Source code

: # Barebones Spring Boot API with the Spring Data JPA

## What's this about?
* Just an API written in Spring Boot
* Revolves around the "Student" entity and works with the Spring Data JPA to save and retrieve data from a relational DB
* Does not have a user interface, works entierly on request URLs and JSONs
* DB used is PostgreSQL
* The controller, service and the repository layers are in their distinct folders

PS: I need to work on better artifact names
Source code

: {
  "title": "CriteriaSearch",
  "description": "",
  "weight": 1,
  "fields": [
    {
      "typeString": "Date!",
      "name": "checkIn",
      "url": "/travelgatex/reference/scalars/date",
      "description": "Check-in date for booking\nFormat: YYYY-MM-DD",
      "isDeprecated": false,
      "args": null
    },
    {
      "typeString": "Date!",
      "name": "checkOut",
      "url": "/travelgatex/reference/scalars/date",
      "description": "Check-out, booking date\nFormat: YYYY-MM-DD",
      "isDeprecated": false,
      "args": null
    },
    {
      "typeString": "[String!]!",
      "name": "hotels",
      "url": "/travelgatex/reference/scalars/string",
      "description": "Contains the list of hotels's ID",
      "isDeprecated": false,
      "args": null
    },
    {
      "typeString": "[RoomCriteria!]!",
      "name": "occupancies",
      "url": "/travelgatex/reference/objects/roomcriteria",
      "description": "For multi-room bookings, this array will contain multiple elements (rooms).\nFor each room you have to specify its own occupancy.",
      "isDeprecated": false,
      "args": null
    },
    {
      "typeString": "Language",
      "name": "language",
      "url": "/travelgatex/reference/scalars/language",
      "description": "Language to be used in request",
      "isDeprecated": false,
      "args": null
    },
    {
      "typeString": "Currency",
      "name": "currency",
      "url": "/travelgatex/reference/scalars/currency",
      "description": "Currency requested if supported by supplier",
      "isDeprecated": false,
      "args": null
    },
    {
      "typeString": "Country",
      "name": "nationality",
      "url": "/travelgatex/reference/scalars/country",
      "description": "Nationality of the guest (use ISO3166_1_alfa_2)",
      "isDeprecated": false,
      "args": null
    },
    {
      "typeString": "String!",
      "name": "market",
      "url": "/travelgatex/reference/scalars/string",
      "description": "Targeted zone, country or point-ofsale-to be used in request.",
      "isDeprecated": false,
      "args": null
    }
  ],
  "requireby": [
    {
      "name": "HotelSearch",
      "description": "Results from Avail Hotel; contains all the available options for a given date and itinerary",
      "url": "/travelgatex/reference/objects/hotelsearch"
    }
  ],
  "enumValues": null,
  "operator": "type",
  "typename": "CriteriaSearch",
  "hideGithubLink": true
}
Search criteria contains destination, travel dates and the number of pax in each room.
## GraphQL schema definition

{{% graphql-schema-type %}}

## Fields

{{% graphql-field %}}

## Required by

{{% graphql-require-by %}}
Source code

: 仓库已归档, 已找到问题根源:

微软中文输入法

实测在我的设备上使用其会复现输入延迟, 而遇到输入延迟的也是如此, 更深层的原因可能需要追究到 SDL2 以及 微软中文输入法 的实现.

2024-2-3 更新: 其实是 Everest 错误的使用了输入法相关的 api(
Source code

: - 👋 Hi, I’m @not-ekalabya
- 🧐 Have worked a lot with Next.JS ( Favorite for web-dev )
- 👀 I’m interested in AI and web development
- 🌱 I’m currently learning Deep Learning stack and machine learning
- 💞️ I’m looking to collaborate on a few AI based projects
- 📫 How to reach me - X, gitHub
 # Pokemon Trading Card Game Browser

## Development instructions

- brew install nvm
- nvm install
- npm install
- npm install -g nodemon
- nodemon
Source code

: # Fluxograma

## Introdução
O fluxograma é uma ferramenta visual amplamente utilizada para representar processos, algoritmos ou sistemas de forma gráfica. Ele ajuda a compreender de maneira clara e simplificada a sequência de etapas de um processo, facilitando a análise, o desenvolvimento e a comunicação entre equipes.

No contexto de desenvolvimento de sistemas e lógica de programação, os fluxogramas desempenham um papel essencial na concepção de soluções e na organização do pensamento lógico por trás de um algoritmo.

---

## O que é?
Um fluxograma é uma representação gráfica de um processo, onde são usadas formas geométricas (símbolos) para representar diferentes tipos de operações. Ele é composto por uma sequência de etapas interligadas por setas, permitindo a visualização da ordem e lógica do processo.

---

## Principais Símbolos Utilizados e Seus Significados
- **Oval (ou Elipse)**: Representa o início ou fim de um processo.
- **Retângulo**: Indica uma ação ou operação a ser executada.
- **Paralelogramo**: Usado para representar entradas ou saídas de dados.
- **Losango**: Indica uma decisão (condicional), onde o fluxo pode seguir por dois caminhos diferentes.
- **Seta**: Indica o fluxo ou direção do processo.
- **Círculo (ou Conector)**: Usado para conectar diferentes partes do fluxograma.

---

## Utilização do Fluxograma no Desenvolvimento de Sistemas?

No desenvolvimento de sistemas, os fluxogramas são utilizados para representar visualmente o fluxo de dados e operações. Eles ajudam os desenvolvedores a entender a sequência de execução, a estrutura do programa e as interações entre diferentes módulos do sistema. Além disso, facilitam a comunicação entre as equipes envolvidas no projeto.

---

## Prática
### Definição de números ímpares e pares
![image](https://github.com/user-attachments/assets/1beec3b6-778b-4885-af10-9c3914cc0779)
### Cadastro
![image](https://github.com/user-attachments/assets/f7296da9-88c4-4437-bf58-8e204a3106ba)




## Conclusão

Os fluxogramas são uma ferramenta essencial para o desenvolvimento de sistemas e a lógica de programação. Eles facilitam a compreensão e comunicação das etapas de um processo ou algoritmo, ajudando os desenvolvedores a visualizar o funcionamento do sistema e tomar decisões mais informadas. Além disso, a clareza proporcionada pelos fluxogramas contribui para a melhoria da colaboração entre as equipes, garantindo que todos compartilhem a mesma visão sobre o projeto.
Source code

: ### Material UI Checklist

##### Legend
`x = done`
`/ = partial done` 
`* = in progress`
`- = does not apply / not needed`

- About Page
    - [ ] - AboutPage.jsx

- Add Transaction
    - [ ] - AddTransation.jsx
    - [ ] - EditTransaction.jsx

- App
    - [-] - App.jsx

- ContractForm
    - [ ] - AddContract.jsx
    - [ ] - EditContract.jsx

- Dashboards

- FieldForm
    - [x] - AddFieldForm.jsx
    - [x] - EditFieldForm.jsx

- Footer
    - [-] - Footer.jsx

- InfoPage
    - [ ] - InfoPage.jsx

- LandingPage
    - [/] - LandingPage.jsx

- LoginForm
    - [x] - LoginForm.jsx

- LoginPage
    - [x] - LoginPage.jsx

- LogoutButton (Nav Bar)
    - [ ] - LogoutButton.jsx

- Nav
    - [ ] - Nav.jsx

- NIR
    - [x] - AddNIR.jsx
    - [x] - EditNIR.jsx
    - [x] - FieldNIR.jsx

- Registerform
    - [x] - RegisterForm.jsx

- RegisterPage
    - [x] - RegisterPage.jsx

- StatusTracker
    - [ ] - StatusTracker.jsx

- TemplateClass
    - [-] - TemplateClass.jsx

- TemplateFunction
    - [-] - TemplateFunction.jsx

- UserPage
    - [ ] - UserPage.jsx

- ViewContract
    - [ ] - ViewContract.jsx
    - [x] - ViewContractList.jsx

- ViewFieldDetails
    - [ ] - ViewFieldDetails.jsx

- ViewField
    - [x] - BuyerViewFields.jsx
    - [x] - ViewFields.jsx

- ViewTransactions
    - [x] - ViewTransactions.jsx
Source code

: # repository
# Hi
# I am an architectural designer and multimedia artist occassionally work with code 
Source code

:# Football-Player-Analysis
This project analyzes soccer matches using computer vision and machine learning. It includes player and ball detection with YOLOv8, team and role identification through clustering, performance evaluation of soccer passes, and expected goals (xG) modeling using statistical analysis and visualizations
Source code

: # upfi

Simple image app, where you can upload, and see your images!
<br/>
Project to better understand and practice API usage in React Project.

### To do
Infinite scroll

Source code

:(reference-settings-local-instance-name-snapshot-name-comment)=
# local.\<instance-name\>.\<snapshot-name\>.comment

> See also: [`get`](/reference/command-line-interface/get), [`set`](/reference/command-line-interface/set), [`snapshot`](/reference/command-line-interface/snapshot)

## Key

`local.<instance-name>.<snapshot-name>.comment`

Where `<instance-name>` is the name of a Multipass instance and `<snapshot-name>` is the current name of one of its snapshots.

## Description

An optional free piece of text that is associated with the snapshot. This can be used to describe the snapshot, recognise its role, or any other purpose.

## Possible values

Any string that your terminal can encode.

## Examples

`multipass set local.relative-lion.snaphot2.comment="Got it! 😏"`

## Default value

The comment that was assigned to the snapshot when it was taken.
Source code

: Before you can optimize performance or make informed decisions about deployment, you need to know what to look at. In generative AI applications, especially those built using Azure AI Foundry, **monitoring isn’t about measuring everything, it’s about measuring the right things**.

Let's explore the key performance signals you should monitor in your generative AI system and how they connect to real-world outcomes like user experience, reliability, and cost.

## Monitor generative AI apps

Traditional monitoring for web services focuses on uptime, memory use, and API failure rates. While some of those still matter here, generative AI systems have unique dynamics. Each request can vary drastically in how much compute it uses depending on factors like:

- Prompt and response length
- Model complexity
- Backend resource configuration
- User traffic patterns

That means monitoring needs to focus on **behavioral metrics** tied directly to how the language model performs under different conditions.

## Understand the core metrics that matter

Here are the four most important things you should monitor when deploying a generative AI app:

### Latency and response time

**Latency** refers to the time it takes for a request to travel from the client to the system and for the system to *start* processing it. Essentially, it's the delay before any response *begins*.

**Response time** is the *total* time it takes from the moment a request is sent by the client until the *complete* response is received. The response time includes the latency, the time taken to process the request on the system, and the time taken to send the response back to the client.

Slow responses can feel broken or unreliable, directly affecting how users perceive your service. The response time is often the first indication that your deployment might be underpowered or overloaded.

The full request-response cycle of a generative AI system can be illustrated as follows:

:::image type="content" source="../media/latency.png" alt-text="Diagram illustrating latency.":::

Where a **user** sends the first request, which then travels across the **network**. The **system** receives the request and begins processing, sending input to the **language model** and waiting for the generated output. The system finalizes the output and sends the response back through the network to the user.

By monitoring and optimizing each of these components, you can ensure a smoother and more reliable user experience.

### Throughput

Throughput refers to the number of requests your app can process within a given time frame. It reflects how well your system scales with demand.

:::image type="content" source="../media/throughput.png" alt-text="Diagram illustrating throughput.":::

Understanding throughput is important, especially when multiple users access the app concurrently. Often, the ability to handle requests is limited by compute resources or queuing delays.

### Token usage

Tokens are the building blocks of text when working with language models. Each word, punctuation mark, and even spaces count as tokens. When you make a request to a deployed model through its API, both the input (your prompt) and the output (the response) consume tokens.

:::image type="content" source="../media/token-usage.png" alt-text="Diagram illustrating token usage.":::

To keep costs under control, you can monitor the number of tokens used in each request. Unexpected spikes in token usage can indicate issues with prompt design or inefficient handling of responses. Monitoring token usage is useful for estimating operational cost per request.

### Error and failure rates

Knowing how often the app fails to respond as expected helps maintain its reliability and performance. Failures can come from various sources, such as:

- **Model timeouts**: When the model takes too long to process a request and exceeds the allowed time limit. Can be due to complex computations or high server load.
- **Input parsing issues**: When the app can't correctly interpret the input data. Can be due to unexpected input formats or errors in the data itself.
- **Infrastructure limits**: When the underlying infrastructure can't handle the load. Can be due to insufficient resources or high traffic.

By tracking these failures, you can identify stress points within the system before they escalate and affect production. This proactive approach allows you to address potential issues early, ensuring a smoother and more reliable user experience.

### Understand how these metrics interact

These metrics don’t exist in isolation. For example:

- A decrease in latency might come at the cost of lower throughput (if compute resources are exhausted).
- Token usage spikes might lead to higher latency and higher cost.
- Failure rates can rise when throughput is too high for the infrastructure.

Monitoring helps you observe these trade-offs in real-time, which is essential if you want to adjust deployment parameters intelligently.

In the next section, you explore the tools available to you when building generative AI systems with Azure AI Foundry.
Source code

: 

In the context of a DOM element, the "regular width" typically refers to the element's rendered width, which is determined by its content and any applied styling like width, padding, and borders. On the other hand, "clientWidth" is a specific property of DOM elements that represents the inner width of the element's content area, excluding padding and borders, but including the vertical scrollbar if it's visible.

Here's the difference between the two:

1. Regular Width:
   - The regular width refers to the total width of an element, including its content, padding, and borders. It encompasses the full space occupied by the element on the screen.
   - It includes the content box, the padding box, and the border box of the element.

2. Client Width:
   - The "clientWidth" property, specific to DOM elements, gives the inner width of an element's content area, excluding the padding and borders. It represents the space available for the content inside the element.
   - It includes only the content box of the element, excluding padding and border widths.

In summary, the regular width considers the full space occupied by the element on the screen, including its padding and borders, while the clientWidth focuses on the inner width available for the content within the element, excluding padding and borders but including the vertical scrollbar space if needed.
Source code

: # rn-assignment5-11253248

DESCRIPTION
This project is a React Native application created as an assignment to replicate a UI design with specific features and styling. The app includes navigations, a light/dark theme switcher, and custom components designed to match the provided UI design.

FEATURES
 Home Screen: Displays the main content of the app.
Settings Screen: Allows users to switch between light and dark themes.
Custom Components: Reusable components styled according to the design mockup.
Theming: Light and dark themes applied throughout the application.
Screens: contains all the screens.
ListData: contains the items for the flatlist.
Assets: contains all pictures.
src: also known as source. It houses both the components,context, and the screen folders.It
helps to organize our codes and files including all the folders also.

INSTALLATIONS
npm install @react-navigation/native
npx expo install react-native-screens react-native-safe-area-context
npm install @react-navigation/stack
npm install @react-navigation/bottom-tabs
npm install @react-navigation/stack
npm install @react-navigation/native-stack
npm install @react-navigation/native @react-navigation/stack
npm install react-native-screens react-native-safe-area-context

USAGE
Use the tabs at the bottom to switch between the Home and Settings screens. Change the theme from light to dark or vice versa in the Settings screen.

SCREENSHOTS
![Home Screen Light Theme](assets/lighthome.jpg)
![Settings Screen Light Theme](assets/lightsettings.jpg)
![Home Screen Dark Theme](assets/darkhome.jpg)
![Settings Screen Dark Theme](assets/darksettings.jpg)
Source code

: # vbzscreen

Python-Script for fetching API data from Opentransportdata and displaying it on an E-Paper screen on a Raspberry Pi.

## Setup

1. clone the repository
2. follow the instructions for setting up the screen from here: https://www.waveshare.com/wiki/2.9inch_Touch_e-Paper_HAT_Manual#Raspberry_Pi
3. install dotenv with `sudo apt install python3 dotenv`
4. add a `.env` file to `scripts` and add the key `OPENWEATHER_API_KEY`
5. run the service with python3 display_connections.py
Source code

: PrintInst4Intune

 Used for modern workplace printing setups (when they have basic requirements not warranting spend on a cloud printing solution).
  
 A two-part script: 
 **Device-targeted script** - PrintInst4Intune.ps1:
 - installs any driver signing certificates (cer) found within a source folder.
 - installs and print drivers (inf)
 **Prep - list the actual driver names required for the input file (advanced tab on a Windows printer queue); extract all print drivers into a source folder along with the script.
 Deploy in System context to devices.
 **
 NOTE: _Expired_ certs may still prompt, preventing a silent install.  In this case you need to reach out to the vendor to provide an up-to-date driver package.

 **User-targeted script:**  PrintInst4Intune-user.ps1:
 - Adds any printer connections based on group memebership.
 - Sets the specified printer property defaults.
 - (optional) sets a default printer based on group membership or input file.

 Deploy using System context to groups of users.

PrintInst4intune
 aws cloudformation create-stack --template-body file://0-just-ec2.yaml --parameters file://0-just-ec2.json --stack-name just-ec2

◇ ◇ ◇ ◇ ◇ ◇ ◇

Prompt: Where a line above contains the word "projeto", copy that line.

Answer box:
No desenvolvimento de sistemas, os fluxogramas são utilizados para representar visualmente o fluxo de dados e operações. Eles ajudam os desenvolvedores a entender a sequência de execução, a estrutura do programa e as interações entre diferentes módulos do sistema. Além disso, facilitam a comunicação entre as equipes envolvidas no projeto.
Os fluxogramas são uma ferramenta essencial para o desenvolvimento de sistemas e a lógica de programação. Eles facilitam a compreensão e comunicação das etapas de um processo ou algoritmo, ajudando os desenvolvedores a visualizar o funcionamento do sistema e tomar decisões mais informadas. Além disso, a clareza proporcionada pelos fluxogramas contribui para a melhoria da colaboração entre as equipes, garantindo que todos compartilhem a mesma visão sobre o projeto.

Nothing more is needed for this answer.